Problem to work on:
From the data below, copy each line that includes the word "React".
● ● ●
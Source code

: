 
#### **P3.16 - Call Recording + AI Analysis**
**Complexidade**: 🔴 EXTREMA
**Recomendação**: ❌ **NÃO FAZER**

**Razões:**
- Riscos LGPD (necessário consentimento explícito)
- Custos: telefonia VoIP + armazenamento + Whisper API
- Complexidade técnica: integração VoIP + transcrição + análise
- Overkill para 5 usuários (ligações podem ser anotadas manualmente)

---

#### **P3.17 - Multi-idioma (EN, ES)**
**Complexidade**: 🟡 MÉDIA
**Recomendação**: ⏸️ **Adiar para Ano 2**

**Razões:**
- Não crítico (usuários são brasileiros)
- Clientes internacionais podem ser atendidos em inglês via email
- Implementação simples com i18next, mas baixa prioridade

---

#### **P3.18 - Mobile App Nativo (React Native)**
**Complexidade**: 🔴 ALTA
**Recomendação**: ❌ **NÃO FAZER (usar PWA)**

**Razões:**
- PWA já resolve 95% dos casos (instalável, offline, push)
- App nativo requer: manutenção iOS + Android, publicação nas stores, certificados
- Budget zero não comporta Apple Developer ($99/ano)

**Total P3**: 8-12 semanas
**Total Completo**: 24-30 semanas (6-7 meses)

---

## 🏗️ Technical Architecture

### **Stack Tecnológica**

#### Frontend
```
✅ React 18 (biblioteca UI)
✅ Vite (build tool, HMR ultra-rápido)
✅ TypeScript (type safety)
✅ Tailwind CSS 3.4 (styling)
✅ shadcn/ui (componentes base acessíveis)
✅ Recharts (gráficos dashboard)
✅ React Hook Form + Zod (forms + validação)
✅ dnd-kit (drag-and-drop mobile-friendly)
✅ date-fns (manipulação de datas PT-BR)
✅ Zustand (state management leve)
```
● ● ●
Answer to the exercise:
#### **P3.18 - Mobile App Nativo (React Native)**
✅ React 18 (biblioteca UI)
✅ React Hook Form + Zod (forms + validação)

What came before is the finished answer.